Eu nem sabia o que era transgêner­o. Sabia de lésbica, gay e era isso. Descobri na internet que havia um centro de transgêner­o no Instituto de Psiquiatri­a do Hospital das Clínicas da USP.

Em dezembro de 2014, liguei lá e consegui uma consulta para três meses depois. O Oliver foi e, na frente de 20 pessoas, fez a triagem. Eu tive de explicar, porque ele ficou tímido. Ele continuou vendo a psicóloga do núcleo, uma vez a cada 20 dias. Fez no finalzinho do ano exames para ver se a puberdade está chegando, porque vamos bloquear a puberdade para evitar os primeiros sinais de desenvolvi­mento feminino, a menstruaçã­o, os peitinhos.

Depois, a partir dos 14 anos, se ele quiser, pode-se começar a usar hormônios masculinos. Percebo que há essa cultura no Brasil de que é a mãe que cuida do que a criança vai sentir. Não respeitam a vontade da criança.

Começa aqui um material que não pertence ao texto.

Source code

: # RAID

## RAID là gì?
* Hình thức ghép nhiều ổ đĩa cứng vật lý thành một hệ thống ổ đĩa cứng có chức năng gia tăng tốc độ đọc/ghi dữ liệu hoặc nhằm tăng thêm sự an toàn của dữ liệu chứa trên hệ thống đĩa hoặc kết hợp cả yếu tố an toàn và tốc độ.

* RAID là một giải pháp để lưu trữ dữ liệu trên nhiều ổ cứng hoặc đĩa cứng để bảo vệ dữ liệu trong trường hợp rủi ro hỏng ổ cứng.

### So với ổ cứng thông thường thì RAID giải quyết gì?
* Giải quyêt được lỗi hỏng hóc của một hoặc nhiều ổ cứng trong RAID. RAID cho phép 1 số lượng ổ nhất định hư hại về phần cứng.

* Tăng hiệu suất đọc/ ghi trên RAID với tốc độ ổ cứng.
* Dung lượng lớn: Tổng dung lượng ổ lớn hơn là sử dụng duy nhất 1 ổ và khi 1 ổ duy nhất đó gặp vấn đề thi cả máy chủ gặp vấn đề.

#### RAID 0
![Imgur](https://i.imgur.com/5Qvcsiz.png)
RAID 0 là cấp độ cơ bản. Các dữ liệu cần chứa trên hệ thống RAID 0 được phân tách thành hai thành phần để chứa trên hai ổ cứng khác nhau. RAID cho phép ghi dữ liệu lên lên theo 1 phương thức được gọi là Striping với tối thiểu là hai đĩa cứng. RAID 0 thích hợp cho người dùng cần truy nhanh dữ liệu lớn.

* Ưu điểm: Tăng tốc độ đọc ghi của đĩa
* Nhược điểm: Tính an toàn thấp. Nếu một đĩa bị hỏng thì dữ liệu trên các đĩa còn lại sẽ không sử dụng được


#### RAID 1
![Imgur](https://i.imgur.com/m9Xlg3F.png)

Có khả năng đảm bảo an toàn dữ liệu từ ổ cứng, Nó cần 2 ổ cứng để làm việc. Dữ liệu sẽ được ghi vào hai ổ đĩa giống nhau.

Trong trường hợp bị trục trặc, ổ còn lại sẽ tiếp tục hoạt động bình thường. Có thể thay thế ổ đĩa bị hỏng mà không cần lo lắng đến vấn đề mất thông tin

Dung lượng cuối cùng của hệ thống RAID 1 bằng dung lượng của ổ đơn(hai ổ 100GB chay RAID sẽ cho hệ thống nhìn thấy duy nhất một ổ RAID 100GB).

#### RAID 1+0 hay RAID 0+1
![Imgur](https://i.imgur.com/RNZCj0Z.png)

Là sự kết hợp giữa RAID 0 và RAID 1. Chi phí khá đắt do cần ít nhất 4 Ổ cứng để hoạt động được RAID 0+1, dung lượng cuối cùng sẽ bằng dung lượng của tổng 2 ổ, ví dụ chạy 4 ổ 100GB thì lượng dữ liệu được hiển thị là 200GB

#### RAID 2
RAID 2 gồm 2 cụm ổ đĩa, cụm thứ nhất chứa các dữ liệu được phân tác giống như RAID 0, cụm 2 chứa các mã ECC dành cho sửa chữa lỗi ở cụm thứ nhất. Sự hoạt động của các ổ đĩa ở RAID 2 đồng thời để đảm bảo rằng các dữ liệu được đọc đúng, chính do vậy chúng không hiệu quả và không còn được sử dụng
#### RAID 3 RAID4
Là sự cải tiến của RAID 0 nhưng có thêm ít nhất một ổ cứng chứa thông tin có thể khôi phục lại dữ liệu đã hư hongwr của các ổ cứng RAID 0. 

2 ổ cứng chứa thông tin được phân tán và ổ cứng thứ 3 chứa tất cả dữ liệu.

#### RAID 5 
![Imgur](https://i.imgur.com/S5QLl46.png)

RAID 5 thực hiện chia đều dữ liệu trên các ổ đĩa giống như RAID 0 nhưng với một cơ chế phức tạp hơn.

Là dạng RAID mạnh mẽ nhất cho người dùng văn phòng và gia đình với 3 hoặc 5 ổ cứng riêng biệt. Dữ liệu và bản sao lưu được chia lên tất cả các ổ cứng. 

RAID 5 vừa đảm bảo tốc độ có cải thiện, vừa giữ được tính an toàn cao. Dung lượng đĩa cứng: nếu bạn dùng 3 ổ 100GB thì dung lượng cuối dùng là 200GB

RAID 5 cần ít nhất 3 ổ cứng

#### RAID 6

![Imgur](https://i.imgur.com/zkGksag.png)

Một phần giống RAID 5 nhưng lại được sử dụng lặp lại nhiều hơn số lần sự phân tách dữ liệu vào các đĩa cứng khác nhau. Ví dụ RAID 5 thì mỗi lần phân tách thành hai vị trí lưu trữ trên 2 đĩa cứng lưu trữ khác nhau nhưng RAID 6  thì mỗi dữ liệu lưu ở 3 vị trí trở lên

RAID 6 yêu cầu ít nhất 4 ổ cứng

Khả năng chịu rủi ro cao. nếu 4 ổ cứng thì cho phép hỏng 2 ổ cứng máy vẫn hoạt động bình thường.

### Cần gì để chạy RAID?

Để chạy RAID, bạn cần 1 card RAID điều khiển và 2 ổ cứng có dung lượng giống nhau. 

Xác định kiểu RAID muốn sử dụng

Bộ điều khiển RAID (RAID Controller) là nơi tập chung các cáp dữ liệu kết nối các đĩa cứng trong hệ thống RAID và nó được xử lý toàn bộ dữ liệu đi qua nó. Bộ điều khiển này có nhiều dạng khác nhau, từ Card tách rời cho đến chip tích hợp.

Teve um episódio que me ajudou a lidar com isso. Em 2013, quando a irmã do Oliver tinha dois meses de vida, ela pegou H1N1, gripe suína. Ela ficou dois meses na UTI, quase perdi minha menina. Quando ela não morreu, eu fiz um combinado com Deus e com Santa Cecília: se ela vivesse, eu a batizaria de Cecília e aceitaria que meus filhos não são só meus, são do mundo.

Isso me ajudou a superar a questão do Oliver. Hoje eu vejo: o que é ser transgêner­o perto de uma menina que quase perdeu a vida?

A gente morava com a minha mãe até setembro de 2016. O Oliver ia para a escola sozinho. Os amiguinhos do prédio eram extremamen­te preconceit­uosos. Quando viram a mudança dele, diziam “Cala a boca, você é menina!”. Ele não queria mais descer para brincar. Os próprios porteiros se recusavam a chamá-lo de Oliver.

Mudamos de casa, e eu nunca vi tanta criança dentro de casa. No final de 2016, a coordenado­ra permitiu que ele usasse o banheiro masculino. São pequenas vitórias. Ele está muito feliz.